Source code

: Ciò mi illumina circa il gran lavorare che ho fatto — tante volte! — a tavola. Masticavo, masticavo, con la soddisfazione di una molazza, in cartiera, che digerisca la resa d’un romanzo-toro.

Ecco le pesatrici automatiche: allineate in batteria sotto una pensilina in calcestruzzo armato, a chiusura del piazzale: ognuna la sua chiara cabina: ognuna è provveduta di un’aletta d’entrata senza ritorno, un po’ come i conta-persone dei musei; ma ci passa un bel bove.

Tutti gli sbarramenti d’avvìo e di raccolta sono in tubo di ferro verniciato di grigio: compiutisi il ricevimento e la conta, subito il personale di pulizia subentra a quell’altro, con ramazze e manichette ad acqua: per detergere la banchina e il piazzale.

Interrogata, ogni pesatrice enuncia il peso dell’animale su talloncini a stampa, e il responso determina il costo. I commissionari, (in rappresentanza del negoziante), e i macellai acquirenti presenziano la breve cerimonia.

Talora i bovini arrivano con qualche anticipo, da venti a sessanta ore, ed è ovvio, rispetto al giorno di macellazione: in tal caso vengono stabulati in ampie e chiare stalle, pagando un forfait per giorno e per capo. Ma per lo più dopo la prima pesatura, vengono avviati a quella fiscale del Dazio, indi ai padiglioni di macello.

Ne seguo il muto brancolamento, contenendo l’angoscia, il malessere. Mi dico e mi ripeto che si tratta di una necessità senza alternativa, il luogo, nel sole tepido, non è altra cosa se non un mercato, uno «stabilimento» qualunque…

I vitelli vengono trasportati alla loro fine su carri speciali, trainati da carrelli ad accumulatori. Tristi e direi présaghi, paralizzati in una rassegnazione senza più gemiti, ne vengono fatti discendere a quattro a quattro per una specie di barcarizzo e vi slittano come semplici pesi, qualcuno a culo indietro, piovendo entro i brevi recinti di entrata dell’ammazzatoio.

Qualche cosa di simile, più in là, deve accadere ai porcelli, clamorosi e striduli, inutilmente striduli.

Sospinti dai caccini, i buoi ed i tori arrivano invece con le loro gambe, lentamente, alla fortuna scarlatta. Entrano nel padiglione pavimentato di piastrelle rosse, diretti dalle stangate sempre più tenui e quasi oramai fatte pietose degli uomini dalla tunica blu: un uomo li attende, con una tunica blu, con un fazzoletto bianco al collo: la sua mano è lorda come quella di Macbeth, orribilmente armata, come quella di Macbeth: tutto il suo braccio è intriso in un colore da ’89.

Your goal. Repeat every record, keeping each word and mark exactly as it is.

Written response.
Source code

: Ciò mi illumina circa il gran lavorare che ho fatto — tante volte! — a tavola. Masticavo, masticavo, con la soddisfazione di una molazza, in cartiera, che digerisca la resa d’un romanzo-toro.

Ecco le pesatrici automatiche: allineate in batteria sotto una pensilina in calcestruzzo armato, a chiusura del piazzale: ognuna la sua chiara cabina: ognuna è provveduta di un’aletta d’entrata senza ritorno, un po’ come i conta-persone dei musei; ma ci passa un bel bove.

Tutti gli sbarramenti d’avvìo e di raccolta sono in tubo di ferro verniciato di grigio: compiutisi il ricevimento e la conta, subito il personale di pulizia subentra a quell’altro, con ramazze e manichette ad acqua: per detergere la banchina e il piazzale.

Interrogata, ogni pesatrice enuncia il peso dell’animale su talloncini a stampa, e il responso determina il costo. I commissionari, (in rappresentanza del negoziante), e i macellai acquirenti presenziano la breve cerimonia.

Talora i bovini arrivano con qualche anticipo, da venti a sessanta ore, ed è ovvio, rispetto al giorno di macellazione: in tal caso vengono stabulati in ampie e chiare stalle, pagando un forfait per giorno e per capo. Ma per lo più dopo la prima pesatura, vengono avviati a quella fiscale del Dazio, indi ai padiglioni di macello.

Ne seguo il muto brancolamento, contenendo l’angoscia, il malessere. Mi dico e mi ripeto che si tratta di una necessità senza alternativa, il luogo, nel sole tepido, non è altra cosa se non un mercato, uno «stabilimento» qualunque…

I vitelli vengono trasportati alla loro fine su carri speciali, trainati da carrelli ad accumulatori. Tristi e direi présaghi, paralizzati in una rassegnazione senza più gemiti, ne vengono fatti discendere a quattro a quattro per una specie di barcarizzo e vi slittano come semplici pesi, qualcuno a culo indietro, piovendo entro i brevi recinti di entrata dell’ammazzatoio.

Qualche cosa di simile, più in là, deve accadere ai porcelli, clamorosi e striduli, inutilmente striduli.

Sospinti dai caccini, i buoi ed i tori arrivano invece con le loro gambe, lentamente, alla fortuna scarlatta. Entrano nel padiglione pavimentato di piastrelle rosse, diretti dalle stangate sempre più tenui e quasi oramai fatte pietose degli uomini dalla tunica blu: un uomo li attende, con una tunica blu, con un fazzoletto bianco al collo: la sua mano è lorda come quella di Macbeth, orribilmente armata, come quella di Macbeth: tutto il suo braccio è intriso in un colore da ’89.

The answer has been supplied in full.